The starting materials for the Kröhnke synthesis are often trivial to prepare. The α-pyridinium methyl ketone salts can be easily prepared by treatment of the corresponding bromomethyl ketone with pyridine. The α,β-unsaturated ketones are often available commercially. Additionally, Mannich bases can also be utilized as the Michael acceptor for the scheme, further diversifying the scope of starting materials that can be incorporated into the Kröhnke scheme.

The reaction conditions for the Kröhnke synthesis are generally facile and the reactions often proceed in high yields with reaction temperatures generally not exceeding 140 °C. The Kröhnke synthesis is generally performed in either glacial acetic acid or methanol as solvent, but it can also be done under aqueous conditions and under solvent-free conditions.

1,3-Dicarbonyl compounds have also been shown to be viable starting materials in place of the α-pyridinium methyl ketone salts.

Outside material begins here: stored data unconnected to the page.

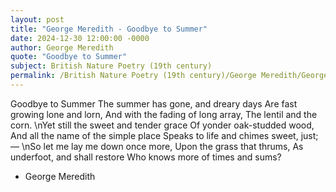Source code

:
 ```yaml
---
layout: post
title: "George Meredith - Goodbye to Summer"
date: 2024-12-30 12:00:00 -0000
author: George Meredith
quote: "Goodbye to Summer"
subject: British Nature Poetry (19th century)
permalink: /British Nature Poetry (19th century)/George Meredith/George Meredith - Goodbye to Summer
---
```


Goodbye to Summer
The summer has gone, and dreary days
Are fast growing lone and lorn,
And with the fading of long array,
The lentil and the corn.
\nYet still the sweet and tender grace
Of yonder oak-studded wood,
And all the name of the simple place
Speaks to life and chimes sweet, just;—
\nSo let me lay me down once more,
Upon the grass that thrums,
As underfoot, and shall restore
Who knows more of times and sums?

- George Meredith
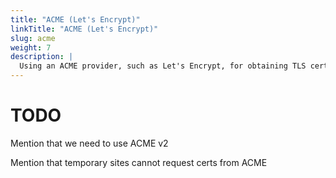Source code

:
 ```yaml
---
title: "ACME (Let's Encrypt)"
linkTitle: "ACME (Let's Encrypt)"
slug: acme
weight: 7
description: |
  Using an ACME provider, such as Let's Encrypt, for obtaining TLS certificates
---
```


# TODO

Mention that we need to use ACME v2

Mention that temporary sites cannot request certs from ACME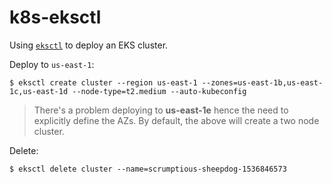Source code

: # k8s-eksctl

Using [`eksctl`](https://github.com/weaveworks/eksctl) to deploy an EKS cluster.

Deploy to `us-east-1`:

```
$ eksctl create cluster --region us-east-1 --zones=us-east-1b,us-east-1c,us-east-1d --node-type=t2.medium --auto-kubeconfig
```

> There's a problem deploying to **us-east-1e** hence the need to explicitly define the AZs. By default, the above will create a two node cluster.

Delete:

```
$ eksctl delete cluster --name=scrumptious-sheepdog-1536846573
```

For example, treatment of 1,3-diketone 14 with base in ethanol followed by ammonium acetate, acetic acid, the corresponding enone and a Lewis acid yields 3-acyltriarylpyridines of the form 15. These acyl pyridine are attractive intermediates because they have an electrophilic handle that allows for additional functionality to be incorporated into the molecule. This allows for straightforward construction of complex polyaryl systems, an attractive method for library synthesis of drug targets containing functionalized pyridine moieties.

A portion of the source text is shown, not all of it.